Si l’on admet ce qui précède il est évident que s’adresser à l’État ou au parti qui le gère, ou à un autre qui veut le gérer, pour qu’il s’oppose au FN est strictement absurde. Certes, le symptôme évoqué prend des allures plus ou moins accentuées chez les divers partis et le FN constitue sûrement le cas le plus grave, mais cela signifie uniquement qu’à chaque moment donné et corrélativement à l’acuité du conflit auquel l’État doit faire face, celui-ci n’acceptera comme gestionnaire de ses affaires qu’un parti dont le symptôme atteint la même gravité que le sien. Un parti gouvernemental qui, pour des raisons idéologiques ou autres, ne se fait pas aussi hystérique que l’État l’exige perd tout simplement le pouvoir, soit par le biais des élections, anticipées le cas échéant — et faisons confiance aux médias qui sauront nous mettre dans l’ambiance requise —, soit par le biais d’un coup d’État, si urgence il y a — et ne soyons pas aussi naïfs de croire que cela n’arrive qu’aux autres, laquelle idée serait elle-même passablement raciste.

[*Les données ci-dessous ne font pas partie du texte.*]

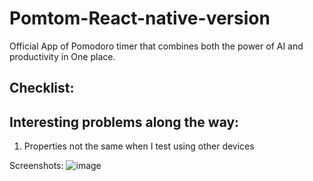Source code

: # Pomtom-React-native-version
Official App of Pomodoro timer that combines both the power of AI and productivity in One place.

## Checklist:

## Interesting problems along the way:
1. Properties not the same when I test using other devices



Screenshots:
![image](https://github.com/user-attachments/assets/39580263-0f0a-4a5f-a09a-9fddbcce5d83)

A vrai dire, cette dernière solution d’un coup si justement qualifié d’État, puisque c’est l’État qui le fait, cette dernière solution qui traduit une aggravation subite du symptôme hystérique, de sorte que l’adaptation sociale, surtout l’adaptation de nos esprits, ne peut suivre et que même les plus sophistiqués des médias n’y peuvent rien, cette dernière solution où s’exprime l’hystérie qui bondit en paroxysme présuppose que le conflit, auquel l’État réagit en produisant ce symptôme, s’accentue tout aussi brutalement. Il est donc temps de dire, dans l’espace qui me reste, quelques mots sur ce conflit qui s’avère être le nœud de l’affaire.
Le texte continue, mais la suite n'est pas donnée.